Im zweiten Durchgang des Kaiser-Pokals setzte sich Tegavajaro Miyazaki bei Jubilo Iwata mit 1:0 durch. Das Spiel endete nach Verlängerung, der einzige Treffer fiel in der 109. Minute. Der Gast zog damit weiter, Jubilo Iwata schied aus dem Wettbewerb aus.
Interessant wird es bei der Frage, wie ein Team, das über die meiste Zeit den Ball hielt, trotzdem verlor. Y. Toshida traf in der 109. Minute und rettete seine Mannschaft ins nächste Spiel. Nebenbei: Jubilo hatte bis dahin 110 Angriffshandlungen und 54 Prozent Ballbesitz, doch die Torgefahr blieb aus.

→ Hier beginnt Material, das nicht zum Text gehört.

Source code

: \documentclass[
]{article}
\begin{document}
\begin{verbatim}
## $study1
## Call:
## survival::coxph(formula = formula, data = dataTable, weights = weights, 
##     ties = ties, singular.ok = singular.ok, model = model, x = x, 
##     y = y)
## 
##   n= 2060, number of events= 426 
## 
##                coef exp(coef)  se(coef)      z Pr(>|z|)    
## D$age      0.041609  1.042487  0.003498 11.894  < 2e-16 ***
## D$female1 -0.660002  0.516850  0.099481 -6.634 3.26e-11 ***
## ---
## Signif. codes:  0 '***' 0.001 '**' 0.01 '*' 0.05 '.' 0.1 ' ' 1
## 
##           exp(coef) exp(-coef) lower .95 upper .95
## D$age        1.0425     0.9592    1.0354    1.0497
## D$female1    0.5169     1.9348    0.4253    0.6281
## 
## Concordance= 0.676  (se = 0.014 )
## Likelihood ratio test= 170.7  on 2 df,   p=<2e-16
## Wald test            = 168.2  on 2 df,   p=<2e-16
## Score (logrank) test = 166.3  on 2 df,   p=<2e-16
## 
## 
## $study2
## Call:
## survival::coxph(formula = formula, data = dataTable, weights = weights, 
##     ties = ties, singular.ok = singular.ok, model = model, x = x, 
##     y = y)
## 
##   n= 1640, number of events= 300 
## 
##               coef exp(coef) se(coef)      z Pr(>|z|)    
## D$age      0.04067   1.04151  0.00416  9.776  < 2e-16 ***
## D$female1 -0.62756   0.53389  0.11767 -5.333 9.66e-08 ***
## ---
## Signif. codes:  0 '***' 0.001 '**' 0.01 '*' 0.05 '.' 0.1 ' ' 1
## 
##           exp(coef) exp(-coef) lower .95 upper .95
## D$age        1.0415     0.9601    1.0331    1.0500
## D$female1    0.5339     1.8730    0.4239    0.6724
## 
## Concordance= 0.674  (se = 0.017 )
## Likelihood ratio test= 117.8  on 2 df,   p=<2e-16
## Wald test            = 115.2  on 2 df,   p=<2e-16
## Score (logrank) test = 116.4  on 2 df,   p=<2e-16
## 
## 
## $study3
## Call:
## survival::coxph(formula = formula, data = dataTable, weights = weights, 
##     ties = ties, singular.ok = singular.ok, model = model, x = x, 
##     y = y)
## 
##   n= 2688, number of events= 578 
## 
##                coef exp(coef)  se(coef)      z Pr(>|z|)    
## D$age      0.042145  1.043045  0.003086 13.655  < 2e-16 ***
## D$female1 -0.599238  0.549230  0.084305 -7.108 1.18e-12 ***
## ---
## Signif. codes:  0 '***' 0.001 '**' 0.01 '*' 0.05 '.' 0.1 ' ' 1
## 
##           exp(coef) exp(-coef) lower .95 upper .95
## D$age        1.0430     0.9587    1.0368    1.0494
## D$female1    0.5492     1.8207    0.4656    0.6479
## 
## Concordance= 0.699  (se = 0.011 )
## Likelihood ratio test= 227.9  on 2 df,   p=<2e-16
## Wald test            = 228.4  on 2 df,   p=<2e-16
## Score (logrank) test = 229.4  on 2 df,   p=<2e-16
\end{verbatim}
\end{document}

Was den Unterschied machte, zeigt die Statistik: Tegavajaro Miyazaki landete elf Schüsse im Ziel, Jubilo nur acht. Der Gast spielte effizienter, auch wenn er weniger possession hatte. Und dann fiel der Moment, als Jubilo müde wurde und die Konter zuließen.
Die Gastgeber verloren nach einer 2:1-Heimsieg-Woche gegen Tokushima Vortis die Nerven. Tegavajaro hingegen beendete mit diesem Sieg eine Serie ohne Erfolg — zuvor gab es nur Unentschieden und Niederlagen. Die Tabelle des Pokals ändert sich nicht, aber die Stimmung in den Lagern wechselt.